(Beginning of Input data)

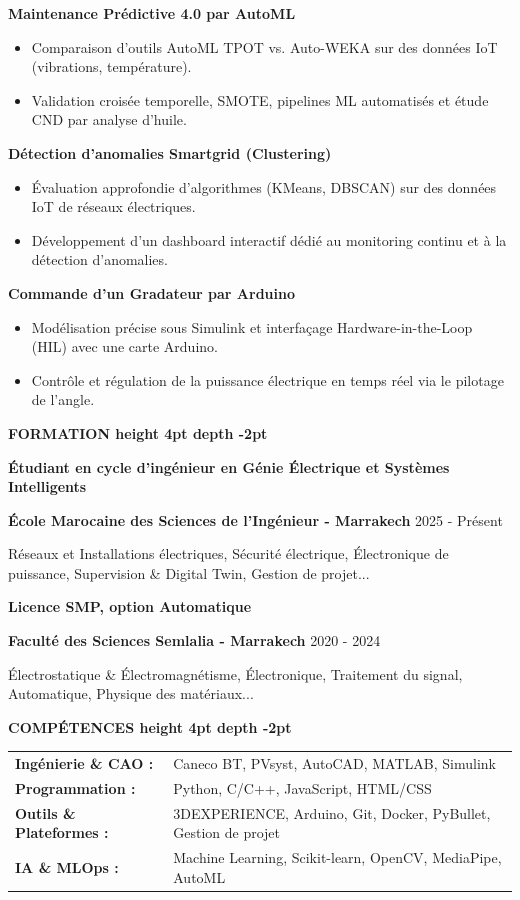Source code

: \documentclass[10pt,a4paper]{altacv}
\renewcommand{\cvsection}[2][]{%
  \medskip%
  {\color{heading}\LARGE\bfseries #2 \hspace{0.2em}\leaders\vrule height 4pt depth -2pt\hfill\mbox{}}\par\smallskip
}
\renewcommand{\cvevent}[4]{%
  {\large\bfseries\color{accent}#1\par}
  \smallskip\normalsize
  \ifstrequal{#2}{}{}{%
    \textbf{\color{emphasis}#2\ifstrequal{#4}{}{}{ - #4}}%
  }%
  \hfill
  \ifstrequal{#3}{}{}{{\small#3}}%
  \par\smallskip
}
\begin{document}
{\large\bfseries\color{accent} Maintenance Prédictive 4.0 par AutoML}\\[0.05cm]
\begin{itemize}
  \item Comparaison d'outils AutoML TPOT vs. Auto-WEKA sur des données IoT (vibrations, température).
  \item Validation croisée temporelle, SMOTE, pipelines ML automatisés et étude CND par analyse d'huile.
\end{itemize}

{\large\bfseries\color{accent} Détection d'anomalies Smartgrid (Clustering)}\\[0.05cm]
\begin{itemize}
  \item Évaluation approfondie d'algorithmes (KMeans, DBSCAN) sur des données IoT de réseaux électriques.
  \item Développement d'un dashboard interactif dédié au monitoring continu et à la détection d'anomalies.
\end{itemize}

{\large\bfseries\color{accent} Commande d'un Gradateur par Arduino}\\[0.05cm]
\begin{itemize}
  \item Modélisation précise sous Simulink et interfaçage Hardware-in-the-Loop (HIL) avec une carte Arduino.
  \item Contrôle et régulation de la puissance électrique en temps réel via le pilotage de l'angle.
\end{itemize}


\cvsection{FORMATION}
\cvevent{Étudiant en cycle d'ingénieur en Génie Électrique et Systèmes Intelligents}{École Marocaine des Sciences de l'Ingénieur}{2025 - Présent}{Marrakech}
\small Réseaux et Installations électriques, Sécurité électrique, Électronique de puissance, Supervision \& Digital Twin, Gestion de projet...

\cvevent{Licence SMP, option Automatique}{Faculté des Sciences Semlalia}{2020 - 2024}{Marrakech}
\small Électrostatique \& Électromagnétisme, Électronique, Traitement du signal, Automatique, Physique des matériaux...

\cvsection{COMPÉTENCES}
\begin{tabular}{@{}ll@{}}
\textbf{Ingénierie \& CAO :} & Caneco BT, PVsyst, AutoCAD, MATLAB, Simulink \\[1pt]
\textbf{Programmation :} & Python, C/C++, JavaScript, HTML/CSS \\[1pt]
\textbf{Outils \& Plateformes :} & 3DEXPERIENCE, Arduino, Git, Docker, PyBullet, Gestion de projet \\[1pt]
\textbf{IA \& MLOps :} & Machine Learning, Scikit-learn, OpenCV, MediaPipe, AutoML \\
\end{tabular}
\end{document}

(End of Input data)

# Work instruction:
From the data above, output only the lines between the line containing "height 4pt depth" and the line containing "une carte Arduino.", inclusive, exactly as written.

# Response to this task:
  {\color{heading}\LARGE\bfseries #2 \hspace{0.2em}\leaders\vrule height 4pt depth -2pt\hfill\mbox{}}\par\smallskip
}
\renewcommand{\cvevent}[4]{%
  {\large\bfseries\color{accent}#1\par}
  \smallskip\normalsize
  \ifstrequal{#2}{}{}{%
    \textbf{\color{emphasis}#2\ifstrequal{#4}{}{}{ - #4}}%
  }%
  \hfill
  \ifstrequal{#3}{}{}{{\small#3}}%
  \par\smallskip
}
\begin{document}
{\large\bfseries\color{accent} Maintenance Prédictive 4.0 par AutoML}\\[0.05cm]
\begin{itemize}
  \item Comparaison d'outils AutoML TPOT vs. Auto-WEKA sur des données IoT (vibrations, température).
  \item Validation croisée temporelle, SMOTE, pipelines ML automatisés et étude CND par analyse d'huile.
\end{itemize}

{\large\bfseries\color{accent} Détection d'anomalies Smartgrid (Clustering)}\\[0.05cm]
\begin{itemize}
  \item Évaluation approfondie d'algorithmes (KMeans, DBSCAN) sur des données IoT de réseaux électriques.
  \item Développement d'un dashboard interactif dédié au monitoring continu et à la détection d'anomalies.
\end{itemize}

{\large\bfseries\color{accent} Commande d'un Gradateur par Arduino}\\[0.05cm]
\begin{itemize}
  \item Modélisation précise sous Simulink et interfaçage Hardware-in-the-Loop (HIL) avec une carte Arduino.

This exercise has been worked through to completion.